• **TASK REQUIREMENTS**
The answer must be a single number: the count of lines in these records that hold "library".

• **RECORDS FOR THE TASK**
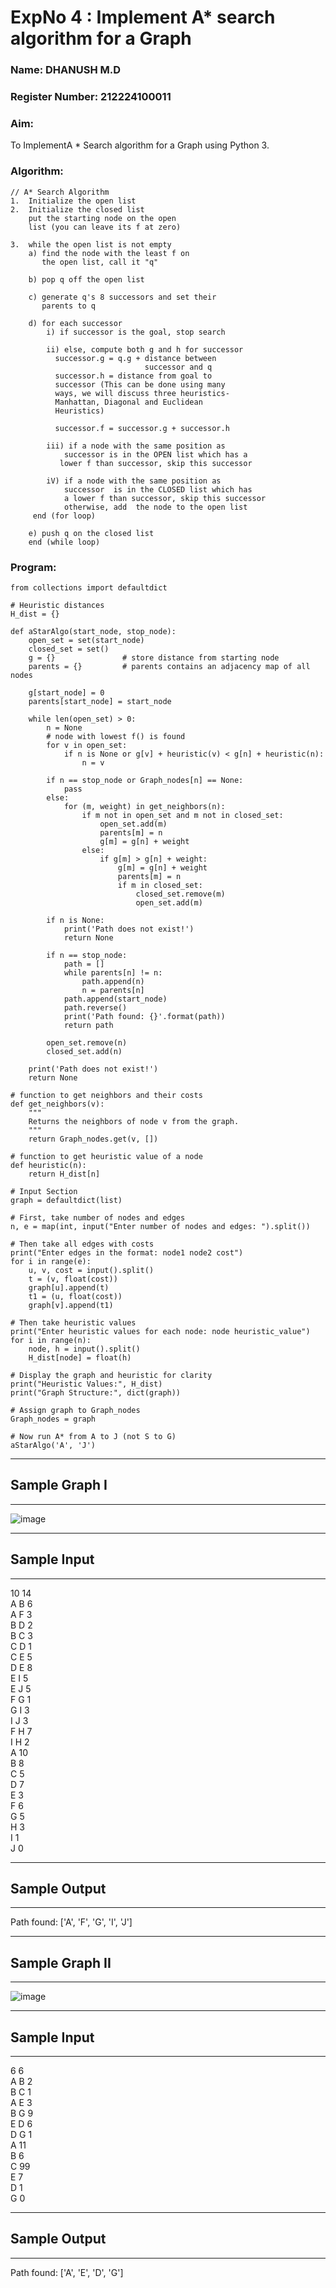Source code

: <h1>ExpNo 4 : Implement A* search algorithm for a Graph</h1> 
<h3>Name:  DHANUSH M.D     </h3>
<h3>Register Number:    212224100011       </h3>
<H3>Aim:</H3>
<p>To ImplementA * Search algorithm for a Graph using Python 3.</p>
<H3>Algorithm:</H3>

``````
// A* Search Algorithm
1.  Initialize the open list
2.  Initialize the closed list
    put the starting node on the open 
    list (you can leave its f at zero)

3.  while the open list is not empty
    a) find the node with the least f on 
       the open list, call it "q"

    b) pop q off the open list
  
    c) generate q's 8 successors and set their 
       parents to q
   
    d) for each successor
        i) if successor is the goal, stop search
        
        ii) else, compute both g and h for successor
          successor.g = q.g + distance between 
                              successor and q
          successor.h = distance from goal to 
          successor (This can be done using many 
          ways, we will discuss three heuristics- 
          Manhattan, Diagonal and Euclidean 
          Heuristics)
          
          successor.f = successor.g + successor.h

        iii) if a node with the same position as 
            successor is in the OPEN list which has a 
           lower f than successor, skip this successor

        iV) if a node with the same position as 
            successor  is in the CLOSED list which has
            a lower f than successor, skip this successor
            otherwise, add  the node to the open list
     end (for loop)
  
    e) push q on the closed list
    end (while loop)

``````
<H3>Program:</H3>

``````
from collections import defaultdict

# Heuristic distances
H_dist = {}

def aStarAlgo(start_node, stop_node):
    open_set = set(start_node)
    closed_set = set()
    g = {}               # store distance from starting node
    parents = {}         # parents contains an adjacency map of all nodes

    g[start_node] = 0
    parents[start_node] = start_node

    while len(open_set) > 0:
        n = None
        # node with lowest f() is found
        for v in open_set:
            if n is None or g[v] + heuristic(v) < g[n] + heuristic(n):
                n = v

        if n == stop_node or Graph_nodes[n] == None:
            pass
        else:
            for (m, weight) in get_neighbors(n):
                if m not in open_set and m not in closed_set:
                    open_set.add(m)
                    parents[m] = n
                    g[m] = g[n] + weight
                else:
                    if g[m] > g[n] + weight:
                        g[m] = g[n] + weight
                        parents[m] = n
                        if m in closed_set:
                            closed_set.remove(m)
                            open_set.add(m)

        if n is None:
            print('Path does not exist!')
            return None

        if n == stop_node:
            path = []
            while parents[n] != n:
                path.append(n)
                n = parents[n]
            path.append(start_node)
            path.reverse()
            print('Path found: {}'.format(path))
            return path

        open_set.remove(n)
        closed_set.add(n)

    print('Path does not exist!')
    return None

# function to get neighbors and their costs
def get_neighbors(v):
    """
    Returns the neighbors of node v from the graph.
    """
    return Graph_nodes.get(v, [])

# function to get heuristic value of a node
def heuristic(n):
    return H_dist[n]

# Input Section
graph = defaultdict(list)

# First, take number of nodes and edges
n, e = map(int, input("Enter number of nodes and edges: ").split())

# Then take all edges with costs
print("Enter edges in the format: node1 node2 cost")
for i in range(e):
    u, v, cost = input().split()
    t = (v, float(cost))
    graph[u].append(t)
    t1 = (u, float(cost))
    graph[v].append(t1)

# Then take heuristic values
print("Enter heuristic values for each node: node heuristic_value")
for i in range(n):
    node, h = input().split()
    H_dist[node] = float(h)

# Display the graph and heuristic for clarity
print("Heuristic Values:", H_dist)
print("Graph Structure:", dict(graph))

# Assign graph to Graph_nodes
Graph_nodes = graph

# Now run A* from A to J (not S to G)
aStarAlgo('A', 'J')

``````
<hr>
<h2>Sample Graph I</h2>
<hr>

![image](https://github.com/natsaravanan/19AI405FUNDAMENTALSOFARTIFICIALINTELLIGENCE/assets/87870499/b1377c3f-011a-4c0f-a843-516842ae056a)

<hr>
<h2>Sample Input</h2>
<hr>
10 14 <br>
A B 6 <br>
A F 3 <br>
B D 2 <br>
B C 3 <br>
C D 1 <br>
C E 5 <br>
D E 8 <br>
E I 5 <br>
E J 5 <br>
F G 1 <br>
G I 3 <br>
I J 3 <br>
F H 7 <br>
I H 2 <br>
A 10 <br>
B 8 <br>
C 5 <br>
D 7 <br>
E 3 <br>
F 6 <br>
G 5 <br>
H 3 <br>
I 1 <br>
J 0 <br>
<hr>
<h2>Sample Output</h2>
<hr>
Path found: ['A', 'F', 'G', 'I', 'J']


<hr>
<h2>Sample Graph II</h2>
<hr>

![image](https://github.com/natsaravanan/19AI405FUNDAMENTALSOFARTIFICIALINTELLIGENCE/assets/87870499/acbb09cb-ed39-48e5-a59b-2f8d61b978a3)


<hr>
<h2>Sample Input</h2>
<hr>
6 6 <br>
A B 2 <br>
B C 1 <br>
A E 3 <br>
B G 9 <br>
E D 6 <br>
D G 1 <br>
A 11 <br>
B 6 <br>
C 99 <br>
E 7 <br>
D 1 <br>
G 0 <br>
<hr>
<h2>Sample Output</h2>
<hr>
Path found: ['A', 'E', 'D', 'G']

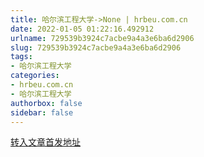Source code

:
 ```yaml
---
title: 哈尔滨工程大学->None | hrbeu.com.cn
date: 2022-01-05 01:22:16.492912
urlname: 729539b3924c7acbe9a4a3e6ba6d2906
slug: 729539b3924c7acbe9a4a3e6ba6d2906
tags: 
- 哈尔滨工程大学
categories:
- hrbeu.com.cn
- 哈尔滨工程大学
authorbox: false
sidebar: false
---
```





[转入文章首发地址](http://www.news.cn/politics/leaders/2022-01/01/c_1128224737.htm)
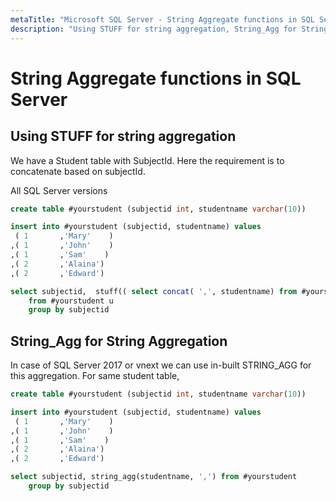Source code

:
```yaml
---
metaTitle: "Microsoft SQL Server - String Aggregate functions in SQL Server"
description: "Using STUFF for string aggregation, String_Agg for String Aggregation"
---
```


# String Aggregate functions in SQL Server




## Using STUFF for string aggregation


We have a Student table with SubjectId. Here the requirement is to concatenate based on subjectId.

All SQL Server versions

```sql
create table #yourstudent (subjectid int, studentname varchar(10))

insert into #yourstudent (subjectid, studentname) values
 ( 1       ,'Mary'    )
,( 1       ,'John'    )
,( 1       ,'Sam'    )
,( 2       ,'Alaina')
,( 2       ,'Edward')

select subjectid,  stuff(( select concat( ',', studentname) from #yourstudent y where y.subjectid = u.subjectid for xml path('')),1,1, '') 
    from #yourstudent u
    group by subjectid

```



## String_Agg for String Aggregation


In case of SQL Server 2017 or vnext we can use in-built STRING_AGG for this aggregation. For same student table,

```sql
create table #yourstudent (subjectid int, studentname varchar(10))

insert into #yourstudent (subjectid, studentname) values
 ( 1       ,'Mary'    )
,( 1       ,'John'    )
,( 1       ,'Sam'    )
,( 2       ,'Alaina')
,( 2       ,'Edward')

select subjectid, string_agg(studentname, ',') from #yourstudent
    group by subjectid

```

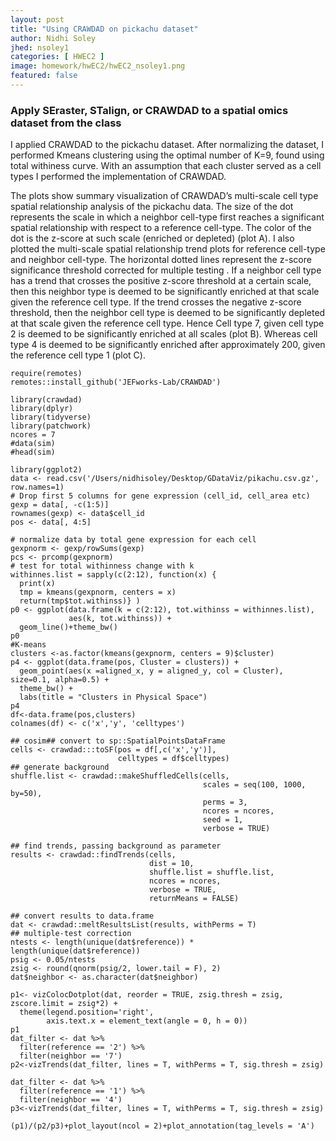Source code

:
 ```yaml
---
layout: post
title: "Using CRAWDAD on pickachu dataset"
author: Nidhi Soley
jhed: nsoley1
categories: [ HWEC2 ]
image: homework/hwEC2/hwEC2_nsoley1.png
featured: false
---
```


### Apply SEraster, STalign, or CRAWDAD to a spatial omics dataset from the class

I applied CRAWDAD to the pickachu dataset. After normalizing the dataset, I performed Kmeans clustering using the optimal number of K=9, found using total withiness curve. With an assumption that each cluster served as a cell types I performed the implementation of CRAWDAD.

The plots show summary visualization of CRAWDAD’s multi-scale cell type spatial relationship analysis of the pickachu data. The size of the dot represents the scale in which a neighbor cell-type first reaches a significant spatial relationship with respect to a reference cell-type. The color of the dot is the z-score at such scale (enriched or depleted) (plot A). I also plotted the multi-scale spatial relationship trend plots for reference cell-type and neighbor cell-type. The horizontal dotted lines represent the z-score significance threshold corrected for multiple testing . If a neighbor cell type has a trend that crosses the positive z-score threshold at a certain scale, then this neighbor type is deemed to be significantly enriched at that scale given the reference cell type. If the trend crosses the negative z-score threshold, then the neighbor cell type is deemed to be significantly depleted at that scale given the reference cell type. Hence Cell type 7, given cell type 2 is deemed to be significantly enriched at all scales (plot B). Whereas cell type 4 is deemed to be significantly enriched after approximately 200, given the reference cell type 1 (plot C).

```{r}
require(remotes)
remotes::install_github('JEFworks-Lab/CRAWDAD')

library(crawdad)
library(dplyr)
library(tidyverse)
library(patchwork)
ncores = 7
#data(sim)
#head(sim)

library(ggplot2)
data <- read.csv('/Users/nidhisoley/Desktop/GDataViz/pikachu.csv.gz', row.names=1)
# Drop first 5 columns for gene expression (cell_id, cell_area etc)
gexp = data[, -c(1:5)]
rownames(gexp) <- data$cell_id
pos <- data[, 4:5]

# normalize data by total gene expression for each cell
gexpnorm <- gexp/rowSums(gexp)
pcs <- prcomp(gexpnorm)
# test for total withinness change with k
withinnes.list = sapply(c(2:12), function(x) { 
  print(x)
  tmp = kmeans(gexpnorm, centers = x)
  return(tmp$tot.withinss)} )
p0 <- ggplot(data.frame(k = c(2:12), tot.withinss = withinnes.list), 
             aes(k, tot.withinss)) +
  geom_line()+theme_bw()
p0
#K-means
clusters <-as.factor(kmeans(gexpnorm, centers = 9)$cluster)
p4 <- ggplot(data.frame(pos, Cluster = clusters)) + 
  geom_point(aes(x =aligned_x, y = aligned_y, col = Cluster), size=0.1, alpha=0.5) + 
  theme_bw() +
  labs(title = "Clusters in Physical Space")
p4
df<-data.frame(pos,clusters)
colnames(df) <- c('x','y', 'celltypes')

## cosim## convert to sp::SpatialPointsDataFrame
cells <- crawdad:::toSF(pos = df[,c('x','y')],
                        celltypes = df$celltypes)
## generate background
shuffle.list <- crawdad::makeShuffledCells(cells,
                                           scales = seq(100, 1000, by=50),
                                           perms = 3,
                                           ncores = ncores,
                                           seed = 1,
                                           verbose = TRUE)

## find trends, passing background as parameter
results <- crawdad::findTrends(cells,
                               dist = 10,
                               shuffle.list = shuffle.list,
                               ncores = ncores,
                               verbose = TRUE, 
                               returnMeans = FALSE)

## convert results to data.frame
dat <- crawdad::meltResultsList(results, withPerms = T)
## multiple-test correction
ntests <- length(unique(dat$reference)) * length(unique(dat$reference))
psig <- 0.05/ntests
zsig <- round(qnorm(psig/2, lower.tail = F), 2)
dat$neighbor <- as.character(dat$neighbor)

p1<- vizColocDotplot(dat, reorder = TRUE, zsig.thresh = zsig, zscore.limit = zsig*2) +
  theme(legend.position='right',
        axis.text.x = element_text(angle = 0, h = 0))
p1
dat_filter <- dat %>% 
  filter(reference == '2') %>% 
  filter(neighbor == '7')
p2<-vizTrends(dat_filter, lines = T, withPerms = T, sig.thresh = zsig)

dat_filter <- dat %>% 
  filter(reference == '1') %>% 
  filter(neighbor == '4')
p3<-vizTrends(dat_filter, lines = T, withPerms = T, sig.thresh = zsig)

(p1)/(p2/p3)+plot_layout(ncol = 2)+plot_annotation(tag_levels = 'A')

```
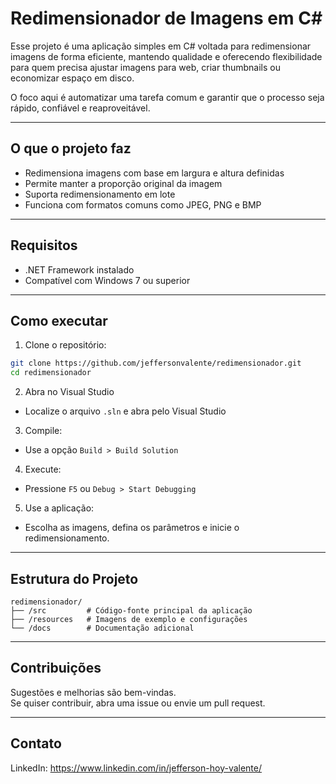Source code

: 
# Redimensionador de Imagens em C#

Esse projeto é uma aplicação simples em C# voltada para redimensionar imagens de forma eficiente, mantendo qualidade e oferecendo flexibilidade para quem precisa ajustar imagens para web, criar thumbnails ou economizar espaço em disco.

O foco aqui é automatizar uma tarefa comum e garantir que o processo seja rápido, confiável e reaproveitável.

---

## O que o projeto faz

- Redimensiona imagens com base em largura e altura definidas
- Permite manter a proporção original da imagem
- Suporta redimensionamento em lote
- Funciona com formatos comuns como JPEG, PNG e BMP

---

## Requisitos

- .NET Framework instalado
- Compatível com Windows 7 ou superior

---

## Como executar

1. Clone o repositório:

```bash
git clone https://github.com/jeffersonvalente/redimensionador.git
cd redimensionador
```

2. Abra no Visual Studio

- Localize o arquivo `.sln` e abra pelo Visual Studio

3. Compile:

- Use a opção `Build > Build Solution`

4. Execute:

- Pressione `F5` ou `Debug > Start Debugging`

5. Use a aplicação:

- Escolha as imagens, defina os parâmetros e inicie o redimensionamento.

---

## Estrutura do Projeto

```plaintext
redimensionador/
├── /src         # Código-fonte principal da aplicação
├── /resources   # Imagens de exemplo e configurações
└── /docs        # Documentação adicional
```

---

## Contribuições

Sugestões e melhorias são bem-vindas.  
Se quiser contribuir, abra uma issue ou envie um pull request.

---

## Contato

LinkedIn: https://www.linkedin.com/in/jefferson-hoy-valente/
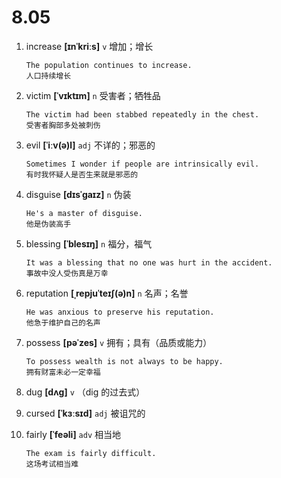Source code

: # 8.05
















































1. increase **[ɪnˈkriːs]** `v` 增加；增长
    ```
    The population continues to increase.
    人口持续增长
    ```

2. victim **[ˈvɪktɪm]** `n` 受害者；牺牲品
    ```
    The victim had been stabbed repeatedly in the chest.
    受害者胸部多处被刺伤
    ```

3. evil **[ˈiːv(ə)l]** `adj` 不详的；邪恶的
    ```
    Sometimes I wonder if people are intrinsically evil.
    有时我怀疑人是否生来就是邪恶的
    ```

4. disguise **[dɪsˈɡaɪz]** `n` 伪装
    ```
    He's a master of disguise.
    他是伪装高手
    ```

5. blessing **[ˈblesɪŋ]** `n` 福分，福气
    ```
    It was a blessing that no one was hurt in the accident.
    事故中没人受伤真是万幸
    ```

6. reputation **[ˌrepjuˈteɪʃ(ə)n]** `n` 名声；名誉
    ```
    He was anxious to preserve his reputation.
    他急于维护自己的名声
    ```

7. possess **[pəˈzes]** `v` 拥有；具有（品质或能力）
    ```
    To possess wealth is not always to be happy.
    拥有财富未必一定幸福
    ```

8. dug **[dʌɡ]** `v` （dig 的过去式）

9. cursed **[ˈkɜːsɪd]** `adj` 被诅咒的

10. fairly **[ˈfeəli]** `adv` 相当地
    ```
    The exam is fairly difficult.
    这场考试相当难
    ```
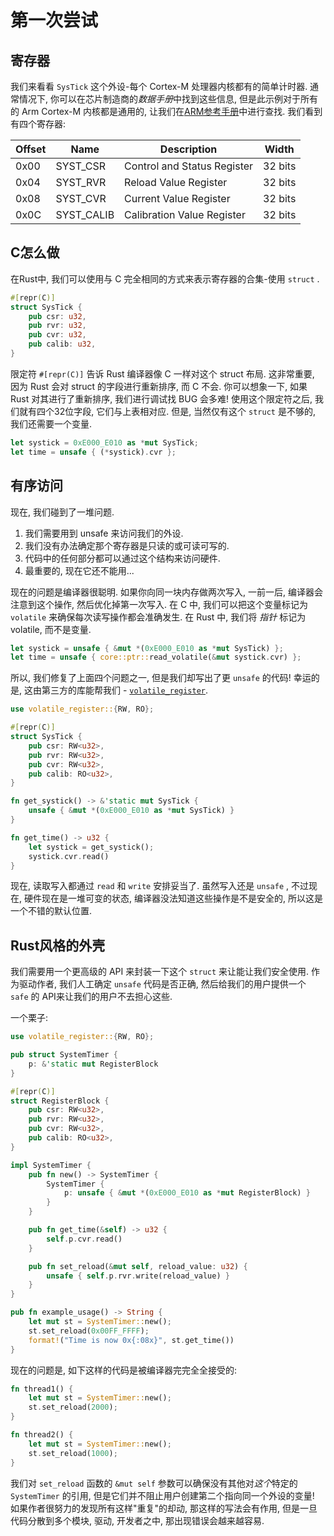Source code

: # 第一次尝试

## 寄存器

我们来看看 `SysTick` 这个外设-每个 Cortex-M 处理器内核都有的简单计时器. 通常情况下, 你可以在芯片制造商的*数据手册*中找到这些信息, 但是此示例对于所有的 Arm Cortex-M 内核都是通用的, 让我们在[ARM参考手册]中进行查找. 我们看到有四个寄存器:

[ARM参考手册]: http://infocenter.arm.com/help/topic/com.arm.doc.dui0553a/Babieigh.html

| Offset | Name        | Description                 | Width  |
|--------|-------------|-----------------------------|--------|
| 0x00   | SYST_CSR    | Control and Status Register | 32 bits|
| 0x04   | SYST_RVR    | Reload Value Register       | 32 bits|
| 0x08   | SYST_CVR    | Current Value Register      | 32 bits|
| 0x0C   | SYST_CALIB  | Calibration Value Register  | 32 bits|

## C怎么做

在Rust中, 我们可以使用与 C 完全相同的方式来表示寄存器的合集-使用 `struct` .

```rust
#[repr(C)]
struct SysTick {
    pub csr: u32,
    pub rvr: u32,
    pub cvr: u32,
    pub calib: u32,
}
```

限定符 `#[repr(C)]` 告诉 Rust 编译器像 C 一样对这个 struct 布局. 这非常重要, 因为 Rust 会对 struct 的字段进行重新排序, 而 C 不会. 你可以想象一下, 如果 Rust 对其进行了重新排序, 我们进行调试找 BUG 会多难! 使用这个限定符之后, 我们就有四个32位字段, 它们与上表相对应. 但是, 当然仅有这个 `struct` 是不够的, 我们还需要一个变量.

```rust
let systick = 0xE000_E010 as *mut SysTick;
let time = unsafe { (*systick).cvr };
```

## 有序访问

现在, 我们碰到了一堆问题.

1. 我们需要用到 unsafe 来访问我们的外设.
2. 我们没有办法确定那个寄存器是只读的或可读可写的.
3. 代码中的任何部分都可以通过这个结构来访问硬件.
4. 最重要的, 现在它还不能用...

现在的问题是编译器很聪明. 如果你向同一块内存做两次写入, 一前一后, 编译器会注意到这个操作, 然后优化掉第一次写入. 在 C 中, 我们可以把这个变量标记为 `volatile` 来确保每次读写操作都会准确发生. 在 Rust 中, 我们将 *指针* 标记为 volatile, 而不是变量.

```rust
let systick = unsafe { &mut *(0xE000_E010 as *mut SysTick) };
let time = unsafe { core::ptr::read_volatile(&mut systick.cvr) };
```

所以, 我们修复了上面四个问题之一, 但是我们却写出了更 `unsafe` 的代码! 幸运的是, 这由第三方的库能帮我们 - [`volatile_register`].

[`volatile_register`]: https://crates.io/crates/volatile_register

```rust
use volatile_register::{RW, RO};

#[repr(C)]
struct SysTick {
    pub csr: RW<u32>,
    pub rvr: RW<u32>,
    pub cvr: RW<u32>,
    pub calib: RO<u32>,
}

fn get_systick() -> &'static mut SysTick {
    unsafe { &mut *(0xE000_E010 as *mut SysTick) }
}

fn get_time() -> u32 {
    let systick = get_systick();
    systick.cvr.read()
}
```

现在, 读取写入都通过 `read` 和 `write` 安排妥当了. 虽然写入还是 `unsafe` , 不过现在, 硬件现在是一堆可变的状态, 编译器没法知道这些操作是不是安全的, 所以这是一个不错的默认位置.

## Rust风格的外壳

我们需要用一个更高级的 API 来封装一下这个 `struct` 来让能让我们安全使用. 作为驱动作者, 我们人工确定 `unsafe` 代码是否正确, 然后给我们的用户提供一个 `safe` 的 API来让我们的用户不去担心这些.

一个栗子:

```rust
use volatile_register::{RW, RO};

pub struct SystemTimer {
    p: &'static mut RegisterBlock
}

#[repr(C)]
struct RegisterBlock {
    pub csr: RW<u32>,
    pub rvr: RW<u32>,
    pub cvr: RW<u32>,
    pub calib: RO<u32>,
}

impl SystemTimer {
    pub fn new() -> SystemTimer {
        SystemTimer {
            p: unsafe { &mut *(0xE000_E010 as *mut RegisterBlock) }
        }
    }

    pub fn get_time(&self) -> u32 {
        self.p.cvr.read()
    }

    pub fn set_reload(&mut self, reload_value: u32) {
        unsafe { self.p.rvr.write(reload_value) }
    }
}

pub fn example_usage() -> String {
    let mut st = SystemTimer::new();
    st.set_reload(0x00FF_FFFF);
    format!("Time is now 0x{:08x}", st.get_time())
}
```

现在的问题是, 如下这样的代码是被编译器完完全全接受的:

```rust
fn thread1() {
    let mut st = SystemTimer::new();
    st.set_reload(2000);
}

fn thread2() {
    let mut st = SystemTimer::new();
    st.set_reload(1000);
}
```

我们对 `set_reload` 函数的 `&mut self` 参数可以确保没有其他对*这个*特定的 `SystemTimer` 的引用, 但是它们并不阻止用户创建第二个指向同一个外设的变量! 如果作者很努力的发现所有这样"重复"的却动, 那这样的写法会有作用, 但是一旦代码分散到多个模块, 驱动, 开发者之中, 那出现错误会越来越容易.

• **ANSWER TO THIS EXERCISE**
5